___ DATA SUPPLIED
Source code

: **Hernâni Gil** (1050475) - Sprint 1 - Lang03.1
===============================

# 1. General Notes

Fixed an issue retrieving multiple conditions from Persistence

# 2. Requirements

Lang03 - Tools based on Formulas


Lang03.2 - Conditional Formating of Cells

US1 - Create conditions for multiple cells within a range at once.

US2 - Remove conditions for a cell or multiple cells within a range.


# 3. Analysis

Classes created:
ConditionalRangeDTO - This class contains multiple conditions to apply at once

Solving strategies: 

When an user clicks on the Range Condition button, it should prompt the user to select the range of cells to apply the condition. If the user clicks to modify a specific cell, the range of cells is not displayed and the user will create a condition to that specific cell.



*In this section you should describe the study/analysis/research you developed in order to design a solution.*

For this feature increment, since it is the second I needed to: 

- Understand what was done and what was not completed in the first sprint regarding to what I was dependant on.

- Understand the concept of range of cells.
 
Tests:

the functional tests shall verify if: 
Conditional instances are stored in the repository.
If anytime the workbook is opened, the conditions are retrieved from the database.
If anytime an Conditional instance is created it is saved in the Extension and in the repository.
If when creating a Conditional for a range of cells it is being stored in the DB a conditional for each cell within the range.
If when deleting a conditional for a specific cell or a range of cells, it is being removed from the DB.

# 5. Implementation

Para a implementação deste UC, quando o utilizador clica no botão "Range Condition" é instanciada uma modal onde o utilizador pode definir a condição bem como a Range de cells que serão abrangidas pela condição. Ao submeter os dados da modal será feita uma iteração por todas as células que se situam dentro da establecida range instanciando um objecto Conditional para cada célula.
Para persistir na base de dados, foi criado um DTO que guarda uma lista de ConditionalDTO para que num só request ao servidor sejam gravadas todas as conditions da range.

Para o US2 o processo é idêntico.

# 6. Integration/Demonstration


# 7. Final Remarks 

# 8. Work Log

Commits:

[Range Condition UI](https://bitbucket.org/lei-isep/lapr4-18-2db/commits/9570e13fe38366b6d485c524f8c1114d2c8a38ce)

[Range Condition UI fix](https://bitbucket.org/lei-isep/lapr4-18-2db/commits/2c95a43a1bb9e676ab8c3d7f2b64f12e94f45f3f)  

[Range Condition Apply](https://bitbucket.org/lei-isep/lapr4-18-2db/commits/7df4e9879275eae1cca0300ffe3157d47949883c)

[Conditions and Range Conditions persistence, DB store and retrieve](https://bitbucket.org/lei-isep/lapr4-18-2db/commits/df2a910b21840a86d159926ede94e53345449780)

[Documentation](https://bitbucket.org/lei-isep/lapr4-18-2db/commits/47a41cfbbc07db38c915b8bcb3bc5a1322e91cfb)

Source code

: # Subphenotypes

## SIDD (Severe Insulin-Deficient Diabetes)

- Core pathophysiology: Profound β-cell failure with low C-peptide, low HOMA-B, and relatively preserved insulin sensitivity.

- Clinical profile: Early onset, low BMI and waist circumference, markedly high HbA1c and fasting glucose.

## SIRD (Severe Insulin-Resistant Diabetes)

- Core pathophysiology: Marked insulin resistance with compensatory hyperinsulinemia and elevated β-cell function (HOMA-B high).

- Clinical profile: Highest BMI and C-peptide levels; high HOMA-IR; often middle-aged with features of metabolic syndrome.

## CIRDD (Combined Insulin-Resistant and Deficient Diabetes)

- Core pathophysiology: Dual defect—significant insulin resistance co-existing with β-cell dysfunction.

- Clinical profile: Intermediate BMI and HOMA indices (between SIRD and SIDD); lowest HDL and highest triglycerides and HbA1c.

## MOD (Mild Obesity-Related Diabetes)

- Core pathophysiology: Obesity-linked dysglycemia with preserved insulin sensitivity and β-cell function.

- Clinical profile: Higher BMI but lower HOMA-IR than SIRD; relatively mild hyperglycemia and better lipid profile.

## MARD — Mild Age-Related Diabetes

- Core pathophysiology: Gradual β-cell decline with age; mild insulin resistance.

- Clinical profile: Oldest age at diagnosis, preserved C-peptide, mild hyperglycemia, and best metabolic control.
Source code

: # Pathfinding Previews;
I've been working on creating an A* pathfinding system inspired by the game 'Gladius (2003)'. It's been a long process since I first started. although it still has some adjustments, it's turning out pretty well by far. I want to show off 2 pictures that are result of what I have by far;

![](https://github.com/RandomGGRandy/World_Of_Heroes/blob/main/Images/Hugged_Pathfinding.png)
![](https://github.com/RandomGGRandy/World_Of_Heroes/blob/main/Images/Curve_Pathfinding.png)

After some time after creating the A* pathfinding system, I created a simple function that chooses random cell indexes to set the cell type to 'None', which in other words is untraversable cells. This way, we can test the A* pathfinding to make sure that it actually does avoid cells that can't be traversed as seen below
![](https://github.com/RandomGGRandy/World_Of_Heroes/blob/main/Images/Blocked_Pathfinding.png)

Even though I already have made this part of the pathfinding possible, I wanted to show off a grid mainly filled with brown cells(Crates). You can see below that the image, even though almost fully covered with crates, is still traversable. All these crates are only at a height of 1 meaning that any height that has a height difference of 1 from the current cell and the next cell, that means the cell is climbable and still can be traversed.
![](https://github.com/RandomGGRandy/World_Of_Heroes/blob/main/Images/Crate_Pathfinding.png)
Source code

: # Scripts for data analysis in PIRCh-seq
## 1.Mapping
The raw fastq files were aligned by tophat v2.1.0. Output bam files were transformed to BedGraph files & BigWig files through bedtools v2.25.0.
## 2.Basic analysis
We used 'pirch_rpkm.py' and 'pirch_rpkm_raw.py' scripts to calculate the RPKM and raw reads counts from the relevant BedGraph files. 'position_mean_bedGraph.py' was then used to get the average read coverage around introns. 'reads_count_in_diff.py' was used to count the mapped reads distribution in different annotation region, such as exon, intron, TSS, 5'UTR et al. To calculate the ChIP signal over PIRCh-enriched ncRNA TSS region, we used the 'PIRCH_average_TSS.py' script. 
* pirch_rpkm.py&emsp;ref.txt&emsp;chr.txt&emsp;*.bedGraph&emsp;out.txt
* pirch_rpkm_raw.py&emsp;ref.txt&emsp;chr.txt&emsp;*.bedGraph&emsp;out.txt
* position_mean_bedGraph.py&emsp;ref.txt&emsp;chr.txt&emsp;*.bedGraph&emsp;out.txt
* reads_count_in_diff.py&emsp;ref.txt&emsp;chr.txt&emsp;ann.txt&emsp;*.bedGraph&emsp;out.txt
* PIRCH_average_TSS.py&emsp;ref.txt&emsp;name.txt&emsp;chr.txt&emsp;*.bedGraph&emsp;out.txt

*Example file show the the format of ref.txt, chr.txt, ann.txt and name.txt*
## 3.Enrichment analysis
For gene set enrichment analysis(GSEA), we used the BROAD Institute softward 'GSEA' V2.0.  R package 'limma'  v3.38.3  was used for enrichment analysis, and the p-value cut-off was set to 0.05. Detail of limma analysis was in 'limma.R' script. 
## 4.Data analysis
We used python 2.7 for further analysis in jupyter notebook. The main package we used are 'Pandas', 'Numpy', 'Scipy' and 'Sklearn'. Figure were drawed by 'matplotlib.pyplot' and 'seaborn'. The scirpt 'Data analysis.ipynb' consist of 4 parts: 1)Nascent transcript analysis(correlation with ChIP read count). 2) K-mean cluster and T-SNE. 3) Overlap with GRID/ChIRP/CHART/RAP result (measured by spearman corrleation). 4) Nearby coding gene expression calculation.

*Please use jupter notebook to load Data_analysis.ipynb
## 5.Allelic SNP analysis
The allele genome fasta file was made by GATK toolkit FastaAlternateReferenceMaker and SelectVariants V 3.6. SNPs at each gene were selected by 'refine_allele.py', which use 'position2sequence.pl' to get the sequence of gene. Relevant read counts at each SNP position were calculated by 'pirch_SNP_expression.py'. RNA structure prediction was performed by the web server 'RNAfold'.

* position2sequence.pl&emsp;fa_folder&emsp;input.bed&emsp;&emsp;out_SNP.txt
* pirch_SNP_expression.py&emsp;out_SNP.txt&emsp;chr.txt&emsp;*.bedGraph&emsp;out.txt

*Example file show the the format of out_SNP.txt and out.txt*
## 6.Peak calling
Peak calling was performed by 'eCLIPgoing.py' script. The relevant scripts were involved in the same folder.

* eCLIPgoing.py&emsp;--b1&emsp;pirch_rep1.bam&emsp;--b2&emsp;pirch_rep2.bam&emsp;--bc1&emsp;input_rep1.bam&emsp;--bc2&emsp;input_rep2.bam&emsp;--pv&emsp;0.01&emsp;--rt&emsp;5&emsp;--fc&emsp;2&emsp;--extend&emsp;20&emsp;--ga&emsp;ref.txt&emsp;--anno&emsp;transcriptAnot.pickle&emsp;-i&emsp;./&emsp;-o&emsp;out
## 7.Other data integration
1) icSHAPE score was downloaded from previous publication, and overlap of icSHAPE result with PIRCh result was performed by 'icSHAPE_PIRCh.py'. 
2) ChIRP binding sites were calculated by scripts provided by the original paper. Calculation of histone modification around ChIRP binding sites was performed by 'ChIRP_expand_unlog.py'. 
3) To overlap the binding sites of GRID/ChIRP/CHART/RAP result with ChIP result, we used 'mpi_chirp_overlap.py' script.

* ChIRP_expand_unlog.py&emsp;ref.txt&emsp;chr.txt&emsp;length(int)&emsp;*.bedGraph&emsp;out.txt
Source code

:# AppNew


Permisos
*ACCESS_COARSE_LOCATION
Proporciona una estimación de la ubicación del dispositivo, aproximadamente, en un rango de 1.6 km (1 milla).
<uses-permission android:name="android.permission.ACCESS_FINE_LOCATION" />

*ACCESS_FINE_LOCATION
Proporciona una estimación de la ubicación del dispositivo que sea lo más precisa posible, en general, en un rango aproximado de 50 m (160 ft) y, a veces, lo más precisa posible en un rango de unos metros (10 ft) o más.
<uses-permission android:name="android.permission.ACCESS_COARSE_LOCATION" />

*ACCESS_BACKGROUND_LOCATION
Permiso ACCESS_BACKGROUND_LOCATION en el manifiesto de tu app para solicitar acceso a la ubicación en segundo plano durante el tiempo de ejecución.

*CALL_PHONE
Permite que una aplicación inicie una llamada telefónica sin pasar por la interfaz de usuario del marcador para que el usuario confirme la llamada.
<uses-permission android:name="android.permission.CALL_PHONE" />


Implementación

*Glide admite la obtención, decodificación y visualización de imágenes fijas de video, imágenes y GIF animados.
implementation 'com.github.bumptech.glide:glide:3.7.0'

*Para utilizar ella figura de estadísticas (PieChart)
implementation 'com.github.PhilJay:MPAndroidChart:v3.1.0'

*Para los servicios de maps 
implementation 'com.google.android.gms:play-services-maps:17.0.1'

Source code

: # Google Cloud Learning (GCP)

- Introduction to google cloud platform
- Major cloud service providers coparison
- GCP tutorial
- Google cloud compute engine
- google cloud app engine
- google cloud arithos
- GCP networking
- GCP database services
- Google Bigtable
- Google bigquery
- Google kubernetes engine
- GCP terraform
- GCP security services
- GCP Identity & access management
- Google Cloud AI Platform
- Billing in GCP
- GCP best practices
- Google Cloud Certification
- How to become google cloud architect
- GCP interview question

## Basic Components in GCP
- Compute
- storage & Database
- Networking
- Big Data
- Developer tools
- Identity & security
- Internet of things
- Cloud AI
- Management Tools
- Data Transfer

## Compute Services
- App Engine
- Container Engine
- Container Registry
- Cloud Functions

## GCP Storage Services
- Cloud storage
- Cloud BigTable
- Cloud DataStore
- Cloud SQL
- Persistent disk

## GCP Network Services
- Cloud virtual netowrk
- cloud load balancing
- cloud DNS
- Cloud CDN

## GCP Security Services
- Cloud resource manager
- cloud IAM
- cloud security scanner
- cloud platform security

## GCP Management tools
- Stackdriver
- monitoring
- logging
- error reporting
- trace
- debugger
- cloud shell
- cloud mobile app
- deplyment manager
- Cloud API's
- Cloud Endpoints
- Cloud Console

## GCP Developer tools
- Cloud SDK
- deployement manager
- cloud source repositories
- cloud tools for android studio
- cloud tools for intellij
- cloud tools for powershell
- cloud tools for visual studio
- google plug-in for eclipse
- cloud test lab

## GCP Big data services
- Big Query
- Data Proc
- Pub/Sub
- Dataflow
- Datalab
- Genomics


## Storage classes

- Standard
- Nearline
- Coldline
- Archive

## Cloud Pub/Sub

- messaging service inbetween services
______
TASK PROMPT: Which lines above hold the string "profile"? Show each of them.

REPLY:
- Clinical profile: Early onset, low BMI and waist circumference, markedly high HbA1c and fasting glucose.
- Clinical profile: Highest BMI and C-peptide levels; high HOMA-IR; often middle-aged with features of metabolic syndrome.
- Clinical profile: Intermediate BMI and HOMA indices (between SIRD and SIDD); lowest HDL and highest triglycerides and HbA1c.
- Clinical profile: Higher BMI but lower HOMA-IR than SIRD; relatively mild hyperglycemia and better lipid profile.
- Clinical profile: Oldest age at diagnosis, preserved C-peptide, mild hyperglycemia, and best metabolic control.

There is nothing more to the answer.